Discussion in 'Journalism topics only' started by WaylonJennings, Mar 5, 2009.

  1. hondo

    hondo Well-Known Member

    And much like Rick Bragg, he'll tell you.
     
  2. sysimms

    sysimms New Member

    Canadian Version

    1.Ball Four

    Then everybody else way back...

    The Game by Ken Dryden
    Facing Ali by Stephen Brunt
    Net Worth (Investigating Alan Eagleson) by Alison Griffiths and David Cruise
    Third Down and a War to go by Terry Frei
    Only in America, the Lifes and Crimes of Don King by Jack Newfield

    From a Canadian author-journalists who has only written crappy books
     
  3. Double Down

    Double Down Well-Known Member

    Too many big words for you then, eh?
     
  4. Boom_70

    Boom_70 Well-Known Member

    Not at all - more like too much arrogance from a guy who strikes me as wanting to be the smartest guy in the room looking down upon everyone else.

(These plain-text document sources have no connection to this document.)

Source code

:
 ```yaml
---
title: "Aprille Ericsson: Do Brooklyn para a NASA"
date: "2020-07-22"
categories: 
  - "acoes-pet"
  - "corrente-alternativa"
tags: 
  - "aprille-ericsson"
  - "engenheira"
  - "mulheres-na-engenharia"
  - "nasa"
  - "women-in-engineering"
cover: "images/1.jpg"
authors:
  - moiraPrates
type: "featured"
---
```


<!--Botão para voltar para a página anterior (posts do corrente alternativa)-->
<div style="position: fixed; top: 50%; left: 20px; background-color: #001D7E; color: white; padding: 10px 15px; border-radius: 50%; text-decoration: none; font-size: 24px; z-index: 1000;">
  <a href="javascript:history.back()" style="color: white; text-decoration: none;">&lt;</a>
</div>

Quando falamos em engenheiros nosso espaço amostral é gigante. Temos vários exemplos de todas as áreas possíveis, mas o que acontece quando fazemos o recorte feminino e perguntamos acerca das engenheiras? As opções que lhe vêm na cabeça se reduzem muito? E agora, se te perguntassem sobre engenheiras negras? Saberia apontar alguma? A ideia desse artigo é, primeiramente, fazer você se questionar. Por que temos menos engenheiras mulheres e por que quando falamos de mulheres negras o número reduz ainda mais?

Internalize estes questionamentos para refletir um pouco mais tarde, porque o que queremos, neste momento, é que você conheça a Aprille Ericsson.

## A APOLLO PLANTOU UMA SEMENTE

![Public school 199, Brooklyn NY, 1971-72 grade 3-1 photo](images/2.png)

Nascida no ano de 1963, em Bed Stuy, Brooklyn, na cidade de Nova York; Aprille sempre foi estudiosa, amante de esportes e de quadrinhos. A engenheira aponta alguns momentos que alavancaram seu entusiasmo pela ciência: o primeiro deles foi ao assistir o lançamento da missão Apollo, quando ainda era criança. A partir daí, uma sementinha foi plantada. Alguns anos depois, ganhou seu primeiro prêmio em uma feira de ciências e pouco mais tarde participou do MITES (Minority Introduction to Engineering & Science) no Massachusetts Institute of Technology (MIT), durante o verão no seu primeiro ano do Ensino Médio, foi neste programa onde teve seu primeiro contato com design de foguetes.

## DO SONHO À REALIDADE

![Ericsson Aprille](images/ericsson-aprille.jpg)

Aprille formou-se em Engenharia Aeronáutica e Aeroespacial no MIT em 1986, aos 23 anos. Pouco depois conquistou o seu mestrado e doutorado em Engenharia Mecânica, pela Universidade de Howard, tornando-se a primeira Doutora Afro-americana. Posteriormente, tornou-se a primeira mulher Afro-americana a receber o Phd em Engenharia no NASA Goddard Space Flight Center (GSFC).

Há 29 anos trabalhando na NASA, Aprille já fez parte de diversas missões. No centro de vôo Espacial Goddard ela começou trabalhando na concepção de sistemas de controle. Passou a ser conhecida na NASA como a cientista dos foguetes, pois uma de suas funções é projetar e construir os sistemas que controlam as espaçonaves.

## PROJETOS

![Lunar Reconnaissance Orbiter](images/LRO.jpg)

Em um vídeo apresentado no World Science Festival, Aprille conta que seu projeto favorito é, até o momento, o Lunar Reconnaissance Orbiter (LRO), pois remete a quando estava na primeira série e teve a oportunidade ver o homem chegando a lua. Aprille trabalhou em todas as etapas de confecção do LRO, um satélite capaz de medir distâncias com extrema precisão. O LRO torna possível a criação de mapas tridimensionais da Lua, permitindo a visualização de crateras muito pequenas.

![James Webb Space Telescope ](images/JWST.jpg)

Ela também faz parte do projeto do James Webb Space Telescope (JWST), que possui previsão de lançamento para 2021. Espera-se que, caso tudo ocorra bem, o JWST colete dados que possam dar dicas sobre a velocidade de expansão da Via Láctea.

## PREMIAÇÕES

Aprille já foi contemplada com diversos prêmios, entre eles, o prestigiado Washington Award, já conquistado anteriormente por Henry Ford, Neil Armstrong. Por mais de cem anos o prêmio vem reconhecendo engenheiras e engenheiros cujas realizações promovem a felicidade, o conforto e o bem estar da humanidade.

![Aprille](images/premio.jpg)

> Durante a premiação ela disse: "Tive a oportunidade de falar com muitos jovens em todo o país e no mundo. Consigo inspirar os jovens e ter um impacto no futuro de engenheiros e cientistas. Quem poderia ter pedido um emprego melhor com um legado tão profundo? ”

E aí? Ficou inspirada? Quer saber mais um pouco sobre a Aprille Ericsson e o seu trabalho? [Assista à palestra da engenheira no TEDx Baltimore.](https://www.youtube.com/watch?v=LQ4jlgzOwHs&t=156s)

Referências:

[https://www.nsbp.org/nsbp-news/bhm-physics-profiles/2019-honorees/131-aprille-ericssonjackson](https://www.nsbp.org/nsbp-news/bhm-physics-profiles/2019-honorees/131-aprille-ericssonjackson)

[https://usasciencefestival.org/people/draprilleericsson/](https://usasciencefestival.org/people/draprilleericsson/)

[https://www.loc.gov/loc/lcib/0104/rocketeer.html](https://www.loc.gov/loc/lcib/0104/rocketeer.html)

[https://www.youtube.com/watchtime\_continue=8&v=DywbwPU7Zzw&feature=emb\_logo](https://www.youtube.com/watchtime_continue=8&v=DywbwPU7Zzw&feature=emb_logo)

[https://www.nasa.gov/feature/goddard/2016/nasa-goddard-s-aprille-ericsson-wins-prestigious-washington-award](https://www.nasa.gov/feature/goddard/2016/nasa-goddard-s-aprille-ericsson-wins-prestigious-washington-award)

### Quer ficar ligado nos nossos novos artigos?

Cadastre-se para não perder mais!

    Can't put my finger on it but his writing always seems to take on an arrogant I'm better than you tone.
     
  5. Huggy

    Huggy Well-Known Member

    Another Canuck entry: The Game Of Our Lives by Peter Gzowski.
     
  6. rponting

    rponting Member

    I'll throw another hoops book into the pot: The Game They Played, by Stanley Cohen.

    For boxing, try McIvanney on Boxing, a best-of by the great UK sports writer Hugh McIvanney. It's one of those you fly through, then revist in a week to savour all the good lines.

    For something off the beaten track, take a peek at The Hurricane, a biography of colourful billiards player Alex ``Hurricane'' Higgins. It's written by UK Guardian contributor Bill Borrows.

    And while I'm here I'll plug William Nack's My Turf as my favourite anthology.
     
  7. Huggy

    Huggy Well-Known Member

    I haven't read the McIlvanney book but if it has Onward Virgin Soldier, his story on Johnny Owen's ill-fated flight with Lupe Pintor, it's a must read. That might be the best boxing story I've ever read.
     
  8. tonysoprano

    tonysoprano Member

    All of them are even. In no particular order....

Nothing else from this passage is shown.